◆ Your objective
Within the records below, reproduce without change the lines from the line that has "hours per Mbit" through the line that has "This program is", and only those.

Exercise data START

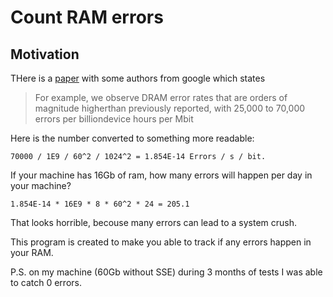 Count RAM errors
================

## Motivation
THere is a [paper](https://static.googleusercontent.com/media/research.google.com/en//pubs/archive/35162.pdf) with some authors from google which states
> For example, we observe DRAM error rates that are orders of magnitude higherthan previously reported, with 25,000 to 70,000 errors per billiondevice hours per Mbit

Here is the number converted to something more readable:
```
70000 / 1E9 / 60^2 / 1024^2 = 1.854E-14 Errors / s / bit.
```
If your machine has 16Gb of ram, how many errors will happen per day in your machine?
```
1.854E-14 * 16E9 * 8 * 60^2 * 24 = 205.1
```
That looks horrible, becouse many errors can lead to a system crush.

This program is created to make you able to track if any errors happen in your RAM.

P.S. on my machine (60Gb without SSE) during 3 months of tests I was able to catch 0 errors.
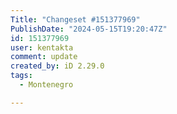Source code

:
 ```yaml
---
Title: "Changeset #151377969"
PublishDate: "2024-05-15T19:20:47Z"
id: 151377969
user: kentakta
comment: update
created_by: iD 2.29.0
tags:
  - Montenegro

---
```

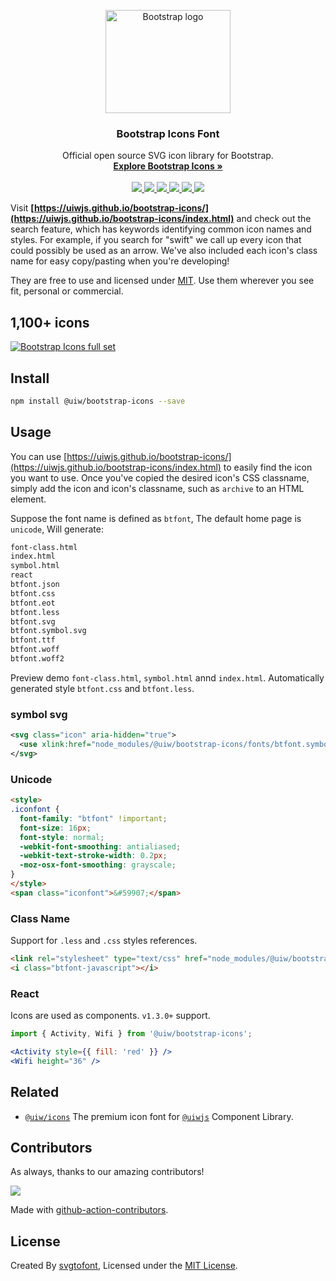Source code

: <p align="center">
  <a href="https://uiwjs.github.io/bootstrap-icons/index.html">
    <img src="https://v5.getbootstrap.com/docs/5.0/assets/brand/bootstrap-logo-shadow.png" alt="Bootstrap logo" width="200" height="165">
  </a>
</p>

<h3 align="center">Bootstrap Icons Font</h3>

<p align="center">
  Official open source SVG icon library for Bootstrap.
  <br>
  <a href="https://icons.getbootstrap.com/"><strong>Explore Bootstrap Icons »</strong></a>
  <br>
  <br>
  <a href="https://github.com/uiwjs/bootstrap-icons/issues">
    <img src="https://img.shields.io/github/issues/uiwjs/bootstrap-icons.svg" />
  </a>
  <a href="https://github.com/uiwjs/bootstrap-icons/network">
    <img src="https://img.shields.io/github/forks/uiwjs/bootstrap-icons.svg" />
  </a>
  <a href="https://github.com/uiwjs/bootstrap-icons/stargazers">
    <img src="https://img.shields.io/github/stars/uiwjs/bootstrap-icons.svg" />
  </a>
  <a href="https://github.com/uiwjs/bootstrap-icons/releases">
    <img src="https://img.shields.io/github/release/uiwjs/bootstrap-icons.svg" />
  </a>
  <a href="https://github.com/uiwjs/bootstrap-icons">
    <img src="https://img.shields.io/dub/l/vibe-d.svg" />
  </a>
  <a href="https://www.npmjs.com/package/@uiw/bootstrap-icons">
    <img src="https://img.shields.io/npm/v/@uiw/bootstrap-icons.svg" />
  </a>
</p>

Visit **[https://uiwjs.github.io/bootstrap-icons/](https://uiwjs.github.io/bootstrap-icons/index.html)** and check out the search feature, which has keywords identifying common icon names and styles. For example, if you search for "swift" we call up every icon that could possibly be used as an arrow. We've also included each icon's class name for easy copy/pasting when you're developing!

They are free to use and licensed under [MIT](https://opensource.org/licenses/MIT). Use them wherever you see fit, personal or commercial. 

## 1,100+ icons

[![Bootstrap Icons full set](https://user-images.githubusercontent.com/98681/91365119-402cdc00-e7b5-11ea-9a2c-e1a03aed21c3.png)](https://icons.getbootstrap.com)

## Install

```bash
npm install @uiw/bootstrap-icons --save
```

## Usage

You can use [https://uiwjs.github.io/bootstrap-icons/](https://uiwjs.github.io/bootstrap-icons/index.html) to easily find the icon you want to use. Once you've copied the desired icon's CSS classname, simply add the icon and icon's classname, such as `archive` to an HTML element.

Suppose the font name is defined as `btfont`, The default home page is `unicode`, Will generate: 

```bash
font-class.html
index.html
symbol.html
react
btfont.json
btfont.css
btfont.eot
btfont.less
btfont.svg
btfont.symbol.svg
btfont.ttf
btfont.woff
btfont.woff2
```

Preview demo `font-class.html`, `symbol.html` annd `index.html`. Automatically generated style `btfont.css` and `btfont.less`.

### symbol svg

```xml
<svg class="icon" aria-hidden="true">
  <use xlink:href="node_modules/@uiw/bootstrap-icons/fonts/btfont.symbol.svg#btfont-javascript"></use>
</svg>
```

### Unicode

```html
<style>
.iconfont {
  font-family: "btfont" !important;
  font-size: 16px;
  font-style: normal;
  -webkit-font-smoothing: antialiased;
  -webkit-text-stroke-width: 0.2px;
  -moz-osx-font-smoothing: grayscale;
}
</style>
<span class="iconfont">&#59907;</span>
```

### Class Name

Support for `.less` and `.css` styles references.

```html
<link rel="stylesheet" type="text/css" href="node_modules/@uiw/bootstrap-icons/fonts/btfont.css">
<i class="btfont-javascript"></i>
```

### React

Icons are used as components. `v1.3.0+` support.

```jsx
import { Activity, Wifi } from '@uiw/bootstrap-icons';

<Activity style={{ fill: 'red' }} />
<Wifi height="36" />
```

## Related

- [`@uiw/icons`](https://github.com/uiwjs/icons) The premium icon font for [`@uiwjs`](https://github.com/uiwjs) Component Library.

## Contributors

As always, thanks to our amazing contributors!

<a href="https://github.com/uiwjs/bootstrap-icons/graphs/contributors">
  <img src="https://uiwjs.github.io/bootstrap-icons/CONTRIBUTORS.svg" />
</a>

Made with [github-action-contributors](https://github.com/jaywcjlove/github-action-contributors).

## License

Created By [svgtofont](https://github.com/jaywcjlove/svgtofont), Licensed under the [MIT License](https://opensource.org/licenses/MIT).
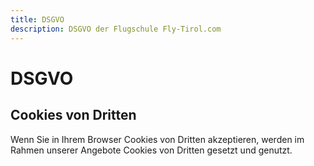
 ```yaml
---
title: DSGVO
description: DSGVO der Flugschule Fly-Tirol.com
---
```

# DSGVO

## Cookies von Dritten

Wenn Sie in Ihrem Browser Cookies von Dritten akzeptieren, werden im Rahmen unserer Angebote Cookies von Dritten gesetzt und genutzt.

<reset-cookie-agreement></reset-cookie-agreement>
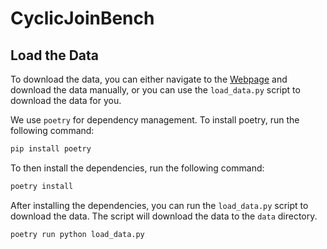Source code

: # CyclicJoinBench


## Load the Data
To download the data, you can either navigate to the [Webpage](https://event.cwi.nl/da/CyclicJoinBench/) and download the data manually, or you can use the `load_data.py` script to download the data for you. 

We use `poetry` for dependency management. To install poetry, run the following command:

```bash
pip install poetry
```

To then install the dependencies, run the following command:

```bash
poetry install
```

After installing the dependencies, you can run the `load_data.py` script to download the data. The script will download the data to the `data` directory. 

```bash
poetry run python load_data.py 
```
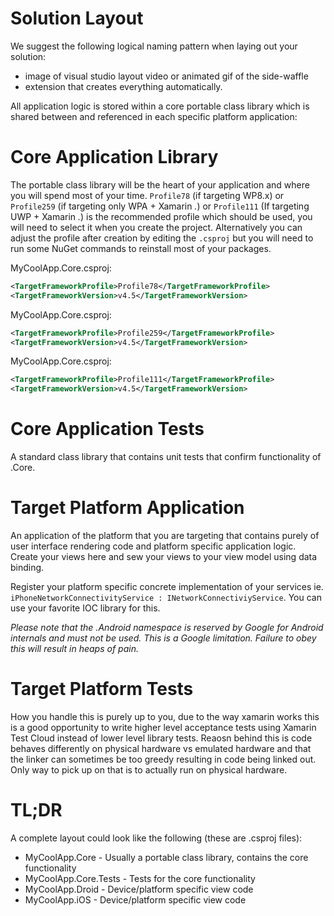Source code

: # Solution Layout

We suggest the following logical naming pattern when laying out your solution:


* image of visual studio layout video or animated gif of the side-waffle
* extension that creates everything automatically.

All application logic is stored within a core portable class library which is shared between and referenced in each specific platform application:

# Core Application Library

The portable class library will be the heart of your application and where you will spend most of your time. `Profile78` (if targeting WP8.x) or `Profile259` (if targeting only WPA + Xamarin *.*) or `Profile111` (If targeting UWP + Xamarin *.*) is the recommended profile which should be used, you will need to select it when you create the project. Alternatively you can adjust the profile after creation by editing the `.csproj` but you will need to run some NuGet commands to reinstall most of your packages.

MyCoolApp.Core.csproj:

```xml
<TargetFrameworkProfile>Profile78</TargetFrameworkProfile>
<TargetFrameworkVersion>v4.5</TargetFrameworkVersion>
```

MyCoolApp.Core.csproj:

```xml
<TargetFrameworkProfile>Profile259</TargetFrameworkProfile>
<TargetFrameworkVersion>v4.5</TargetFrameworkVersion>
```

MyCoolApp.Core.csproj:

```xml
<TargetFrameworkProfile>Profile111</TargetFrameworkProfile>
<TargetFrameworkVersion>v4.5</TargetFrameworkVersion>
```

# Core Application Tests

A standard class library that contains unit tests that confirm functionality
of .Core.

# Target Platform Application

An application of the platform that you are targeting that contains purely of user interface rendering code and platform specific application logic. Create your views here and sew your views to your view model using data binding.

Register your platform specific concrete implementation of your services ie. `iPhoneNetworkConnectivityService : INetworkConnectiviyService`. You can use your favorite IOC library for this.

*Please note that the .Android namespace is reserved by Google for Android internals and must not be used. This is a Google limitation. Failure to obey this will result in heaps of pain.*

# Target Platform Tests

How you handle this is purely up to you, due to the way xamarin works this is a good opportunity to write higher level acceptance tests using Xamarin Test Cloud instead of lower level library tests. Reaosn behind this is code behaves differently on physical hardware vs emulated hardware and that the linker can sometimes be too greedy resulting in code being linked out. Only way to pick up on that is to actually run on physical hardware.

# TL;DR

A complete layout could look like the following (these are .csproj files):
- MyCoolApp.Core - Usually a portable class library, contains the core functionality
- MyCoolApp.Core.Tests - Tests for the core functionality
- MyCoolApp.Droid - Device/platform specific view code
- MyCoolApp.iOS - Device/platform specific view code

Exercise data END

◆ Your response
> For example, we observe DRAM error rates that are orders of magnitude higherthan previously reported, with 25,000 to 70,000 errors per billiondevice hours per Mbit

Here is the number converted to something more readable:
```
70000 / 1E9 / 60^2 / 1024^2 = 1.854E-14 Errors / s / bit.
```
If your machine has 16Gb of ram, how many errors will happen per day in your machine?
```
1.854E-14 * 16E9 * 8 * 60^2 * 24 = 205.1
```
That looks horrible, becouse many errors can lead to a system crush.

This program is created to make you able to track if any errors happen in your RAM.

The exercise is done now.